- _Work request_: Take the material below and output exactly the run of lines from the one containing "As we were still" down to the one containing "Climbing into the", with both included.

- _Material for this task_:
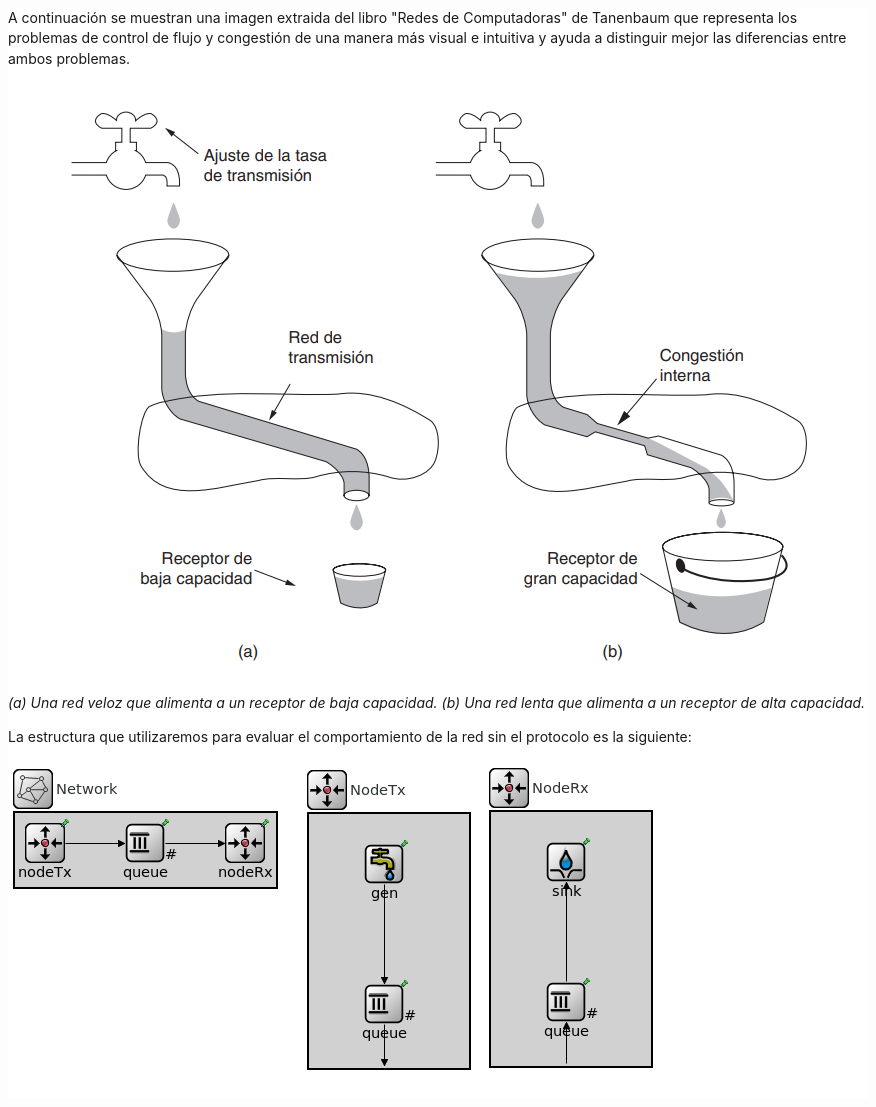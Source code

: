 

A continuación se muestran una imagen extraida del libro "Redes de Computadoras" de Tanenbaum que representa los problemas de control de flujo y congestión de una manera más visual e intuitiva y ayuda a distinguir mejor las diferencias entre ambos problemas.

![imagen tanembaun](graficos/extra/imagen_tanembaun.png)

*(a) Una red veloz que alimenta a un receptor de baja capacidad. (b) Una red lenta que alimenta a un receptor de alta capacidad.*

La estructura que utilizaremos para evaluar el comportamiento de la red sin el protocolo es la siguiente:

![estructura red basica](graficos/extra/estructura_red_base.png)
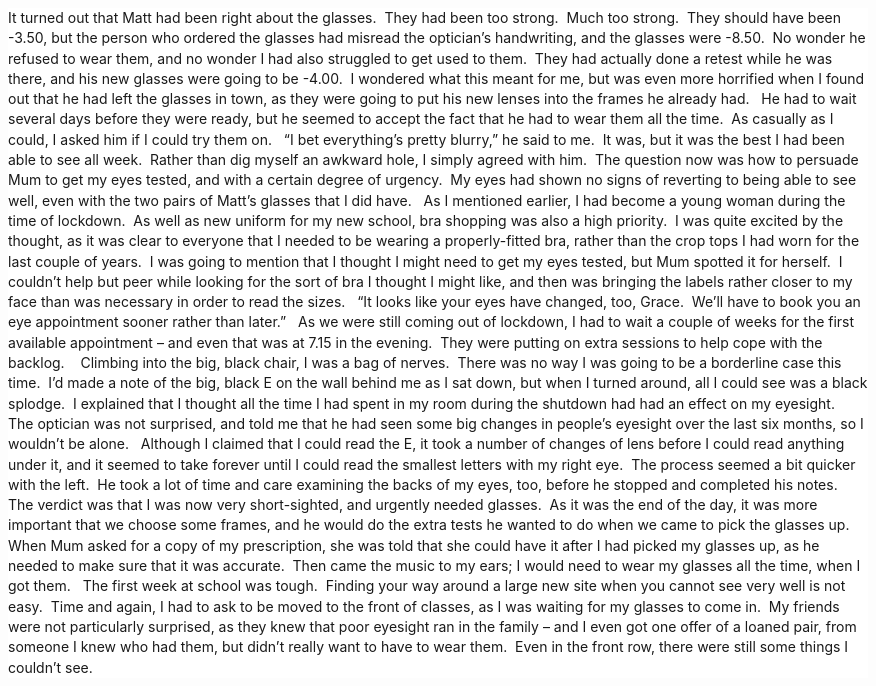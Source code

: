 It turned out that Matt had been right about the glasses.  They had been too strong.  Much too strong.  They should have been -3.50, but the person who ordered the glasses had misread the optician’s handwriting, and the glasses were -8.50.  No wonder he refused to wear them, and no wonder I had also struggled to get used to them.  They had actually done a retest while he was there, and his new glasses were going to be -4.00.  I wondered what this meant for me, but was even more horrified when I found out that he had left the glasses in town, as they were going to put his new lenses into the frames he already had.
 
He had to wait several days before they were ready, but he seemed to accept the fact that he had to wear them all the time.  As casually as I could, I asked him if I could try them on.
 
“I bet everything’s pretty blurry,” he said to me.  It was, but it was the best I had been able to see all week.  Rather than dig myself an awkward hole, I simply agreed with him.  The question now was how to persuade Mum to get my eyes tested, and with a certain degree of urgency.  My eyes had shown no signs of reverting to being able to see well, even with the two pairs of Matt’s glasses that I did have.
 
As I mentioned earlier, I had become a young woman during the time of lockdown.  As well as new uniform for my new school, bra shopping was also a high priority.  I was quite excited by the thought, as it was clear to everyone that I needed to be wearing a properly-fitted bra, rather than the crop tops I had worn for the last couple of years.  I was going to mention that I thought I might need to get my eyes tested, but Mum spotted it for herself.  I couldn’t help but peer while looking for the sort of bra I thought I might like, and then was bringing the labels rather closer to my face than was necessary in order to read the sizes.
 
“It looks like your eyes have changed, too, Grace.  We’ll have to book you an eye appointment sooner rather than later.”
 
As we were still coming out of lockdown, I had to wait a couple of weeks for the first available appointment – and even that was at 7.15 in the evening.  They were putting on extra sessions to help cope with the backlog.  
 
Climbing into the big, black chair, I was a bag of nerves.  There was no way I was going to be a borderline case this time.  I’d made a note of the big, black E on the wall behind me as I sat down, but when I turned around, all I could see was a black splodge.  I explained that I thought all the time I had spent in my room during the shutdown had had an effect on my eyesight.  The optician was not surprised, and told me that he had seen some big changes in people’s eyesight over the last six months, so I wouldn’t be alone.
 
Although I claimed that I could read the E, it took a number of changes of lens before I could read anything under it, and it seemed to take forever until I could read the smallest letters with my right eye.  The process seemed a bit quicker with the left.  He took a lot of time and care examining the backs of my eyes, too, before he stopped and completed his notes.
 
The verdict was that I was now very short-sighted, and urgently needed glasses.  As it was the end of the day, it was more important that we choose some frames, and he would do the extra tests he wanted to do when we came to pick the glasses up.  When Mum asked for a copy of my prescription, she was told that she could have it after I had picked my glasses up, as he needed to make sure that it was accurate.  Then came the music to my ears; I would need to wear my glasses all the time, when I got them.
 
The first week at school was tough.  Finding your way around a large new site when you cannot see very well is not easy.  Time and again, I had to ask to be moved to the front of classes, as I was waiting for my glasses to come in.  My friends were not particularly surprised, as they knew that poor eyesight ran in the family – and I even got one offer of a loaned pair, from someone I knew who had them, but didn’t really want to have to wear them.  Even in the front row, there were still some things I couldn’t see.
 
* * *
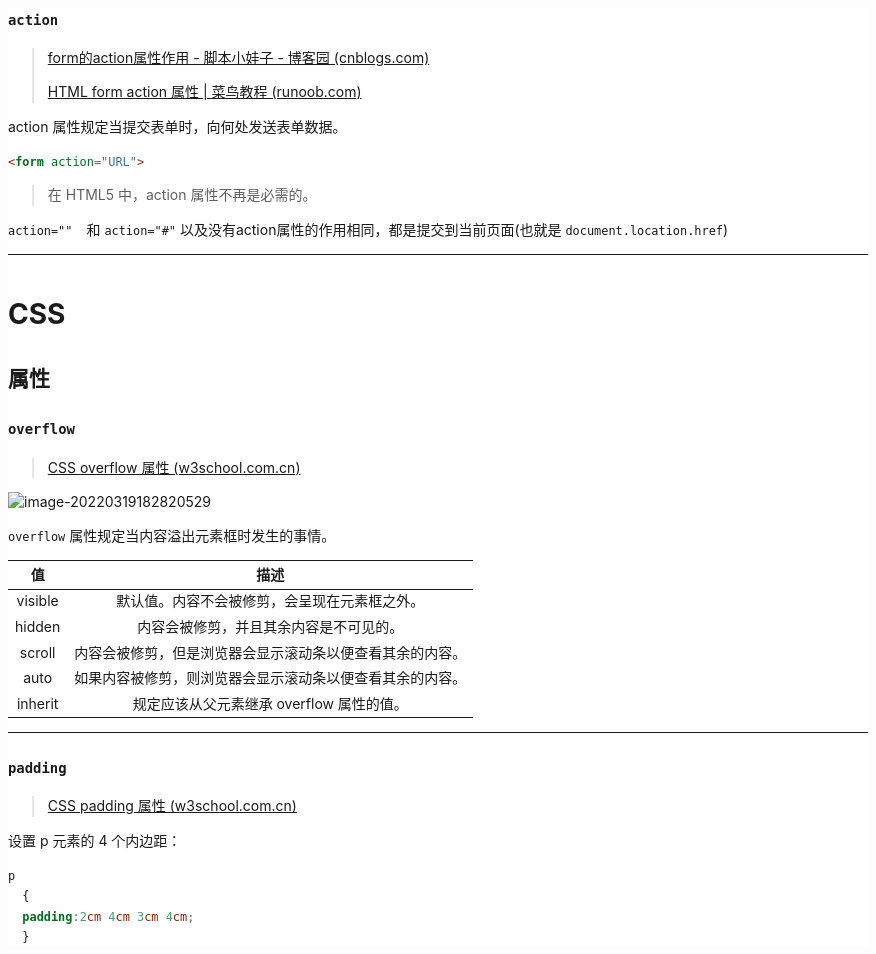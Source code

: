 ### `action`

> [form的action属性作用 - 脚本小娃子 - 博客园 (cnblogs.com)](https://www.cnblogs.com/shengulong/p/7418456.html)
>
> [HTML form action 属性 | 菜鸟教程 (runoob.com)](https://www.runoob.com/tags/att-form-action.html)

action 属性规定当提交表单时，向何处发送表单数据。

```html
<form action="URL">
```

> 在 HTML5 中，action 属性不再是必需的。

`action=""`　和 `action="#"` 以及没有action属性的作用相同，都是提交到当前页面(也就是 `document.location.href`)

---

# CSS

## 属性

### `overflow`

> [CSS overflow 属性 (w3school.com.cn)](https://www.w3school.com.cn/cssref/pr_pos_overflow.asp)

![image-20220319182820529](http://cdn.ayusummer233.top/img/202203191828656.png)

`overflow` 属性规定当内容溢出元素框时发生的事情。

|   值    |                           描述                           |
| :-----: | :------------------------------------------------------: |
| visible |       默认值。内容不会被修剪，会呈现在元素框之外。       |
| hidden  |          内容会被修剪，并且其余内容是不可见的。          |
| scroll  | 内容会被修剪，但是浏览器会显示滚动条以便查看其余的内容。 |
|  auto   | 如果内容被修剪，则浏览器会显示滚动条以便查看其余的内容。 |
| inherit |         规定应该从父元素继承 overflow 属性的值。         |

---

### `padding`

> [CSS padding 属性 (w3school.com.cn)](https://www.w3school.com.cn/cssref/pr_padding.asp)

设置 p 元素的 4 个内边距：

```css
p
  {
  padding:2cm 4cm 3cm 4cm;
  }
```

- _Written solution_:
As we were still coming out of lockdown, I had to wait a couple of weeks for the first available appointment – and even that was at 7.15 in the evening.  They were putting on extra sessions to help cope with the backlog.  
 
Climbing into the big, black chair, I was a bag of nerves.  There was no way I was going to be a borderline case this time.  I’d made a note of the big, black E on the wall behind me as I sat down, but when I turned around, all I could see was a black splodge.  I explained that I thought all the time I had spent in my room during the shutdown had had an effect on my eyesight.  The optician was not surprised, and told me that he had seen some big changes in people’s eyesight over the last six months, so I wouldn’t be alone.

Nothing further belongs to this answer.